What Is a Mortgage Amortization Schedule?
Amortization is the process of paying off a loan with equal periodic payments. Each payment covers the interest accrued on the outstanding balance plus a portion of principal. Early in the loan most of the payment goes to interest; over time the principal share grows until the balance reaches zero. This calculator computes your fixed monthly payment and the total interest you will pay over the life of the loan.
How to Use It
Enter the loan amount (principal), the annual interest rate as a percentage, and the term in years. The calculator converts the annual rate to a monthly rate, multiplies the term by 12 to get the number of payments, and returns your level monthly payment along with total principal, total interest, and total amount paid.
The Formula Explained
The level payment is $$PMT = \frac{P \cdot r}{1 - (1+r)^{-n}}$$ where \(P\) is the principal, \(r\) is the monthly interest rate (annual rate \(\div\) 12 \(\div\) 100), and \(n\) is the total number of monthly payments (years \(\times\) 12).
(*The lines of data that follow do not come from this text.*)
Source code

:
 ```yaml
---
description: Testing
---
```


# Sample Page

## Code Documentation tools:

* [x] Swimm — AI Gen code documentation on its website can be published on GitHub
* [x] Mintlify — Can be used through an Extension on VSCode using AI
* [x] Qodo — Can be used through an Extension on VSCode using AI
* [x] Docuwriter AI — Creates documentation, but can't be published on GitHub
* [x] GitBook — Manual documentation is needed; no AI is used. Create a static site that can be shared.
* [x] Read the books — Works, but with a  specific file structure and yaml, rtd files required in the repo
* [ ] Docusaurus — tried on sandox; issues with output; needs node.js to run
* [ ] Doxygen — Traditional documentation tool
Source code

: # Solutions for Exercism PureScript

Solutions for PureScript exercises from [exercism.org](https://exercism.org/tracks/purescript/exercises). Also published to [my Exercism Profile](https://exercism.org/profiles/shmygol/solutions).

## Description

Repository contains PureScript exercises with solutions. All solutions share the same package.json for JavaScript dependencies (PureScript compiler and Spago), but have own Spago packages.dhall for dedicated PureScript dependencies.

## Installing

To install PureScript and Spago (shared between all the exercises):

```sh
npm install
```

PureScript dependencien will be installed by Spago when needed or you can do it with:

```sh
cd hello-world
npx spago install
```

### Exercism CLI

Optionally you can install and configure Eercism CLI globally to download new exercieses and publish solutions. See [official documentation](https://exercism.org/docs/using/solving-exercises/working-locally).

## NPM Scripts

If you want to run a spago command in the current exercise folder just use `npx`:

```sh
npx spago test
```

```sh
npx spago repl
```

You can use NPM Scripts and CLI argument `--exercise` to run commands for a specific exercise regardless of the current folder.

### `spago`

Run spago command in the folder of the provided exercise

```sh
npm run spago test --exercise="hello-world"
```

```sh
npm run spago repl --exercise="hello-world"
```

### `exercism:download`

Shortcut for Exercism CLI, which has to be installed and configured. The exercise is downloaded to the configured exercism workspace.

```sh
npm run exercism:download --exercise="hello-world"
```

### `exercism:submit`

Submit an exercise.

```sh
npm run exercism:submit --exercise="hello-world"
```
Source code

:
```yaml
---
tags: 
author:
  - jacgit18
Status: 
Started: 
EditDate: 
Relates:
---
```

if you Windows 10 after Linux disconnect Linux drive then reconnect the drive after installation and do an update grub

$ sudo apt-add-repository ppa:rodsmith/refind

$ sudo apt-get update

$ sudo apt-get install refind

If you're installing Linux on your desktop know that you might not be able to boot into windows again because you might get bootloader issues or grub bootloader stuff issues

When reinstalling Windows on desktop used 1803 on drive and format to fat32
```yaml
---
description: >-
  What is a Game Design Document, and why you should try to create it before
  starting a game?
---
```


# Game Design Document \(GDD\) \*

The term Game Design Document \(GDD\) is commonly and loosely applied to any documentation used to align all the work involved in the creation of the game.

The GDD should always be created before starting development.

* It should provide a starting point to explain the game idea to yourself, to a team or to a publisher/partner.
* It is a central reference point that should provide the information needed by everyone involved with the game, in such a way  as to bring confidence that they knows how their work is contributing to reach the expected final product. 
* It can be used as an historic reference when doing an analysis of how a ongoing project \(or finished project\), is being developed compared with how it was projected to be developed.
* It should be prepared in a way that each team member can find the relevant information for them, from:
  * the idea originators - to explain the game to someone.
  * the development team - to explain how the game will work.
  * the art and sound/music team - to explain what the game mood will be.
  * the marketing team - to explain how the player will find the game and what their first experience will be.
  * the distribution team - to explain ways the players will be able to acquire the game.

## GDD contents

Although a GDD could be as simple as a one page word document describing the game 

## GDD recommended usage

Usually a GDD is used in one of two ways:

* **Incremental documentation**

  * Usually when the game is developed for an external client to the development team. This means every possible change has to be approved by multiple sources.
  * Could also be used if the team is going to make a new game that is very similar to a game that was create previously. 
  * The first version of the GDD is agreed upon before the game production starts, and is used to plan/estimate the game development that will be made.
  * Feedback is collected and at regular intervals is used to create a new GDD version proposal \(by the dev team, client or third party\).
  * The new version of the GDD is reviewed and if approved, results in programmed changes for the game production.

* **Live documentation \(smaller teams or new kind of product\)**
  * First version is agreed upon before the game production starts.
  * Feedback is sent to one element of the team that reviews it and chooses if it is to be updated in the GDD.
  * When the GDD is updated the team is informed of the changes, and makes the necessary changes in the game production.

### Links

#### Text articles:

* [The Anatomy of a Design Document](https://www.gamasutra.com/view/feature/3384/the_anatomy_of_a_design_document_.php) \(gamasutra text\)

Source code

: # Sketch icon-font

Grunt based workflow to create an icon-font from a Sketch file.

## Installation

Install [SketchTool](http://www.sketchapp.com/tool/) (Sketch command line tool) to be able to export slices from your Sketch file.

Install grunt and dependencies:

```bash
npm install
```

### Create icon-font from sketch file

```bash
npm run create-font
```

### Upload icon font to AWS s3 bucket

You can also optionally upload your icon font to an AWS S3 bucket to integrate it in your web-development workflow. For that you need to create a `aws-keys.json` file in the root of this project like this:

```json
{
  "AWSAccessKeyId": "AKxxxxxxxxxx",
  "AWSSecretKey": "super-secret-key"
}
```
For each period the interest charge equals the balance times \(r\), the principal paid equals PMT minus that interest, and the balance is reduced by the principal portion. Repeating this for \(n\) periods drives the balance to zero.
Worked Example
Borrow $200,000 at 6% for 30 years. The monthly rate is \(0.06/12 = 0.005\) and \(n = 360\). $$PMT = \frac{200000 \cdot 0.005}{1 - 1.005^{-360}} \approx \$1{,}199.10$$ Over 360 payments you pay about $431,676 total, of which roughly $231,676 is interest.
FAQ
Why is so much early payment interest? Interest is charged on the remaining balance, which is largest at the start, so the interest share is highest early on.
Does this include taxes and insurance? No. It calculates principal and interest only. Property tax, insurance, and PMI are additional.
What if the rate is 0%? With no interest, the payment is simply the principal divided by the number of months.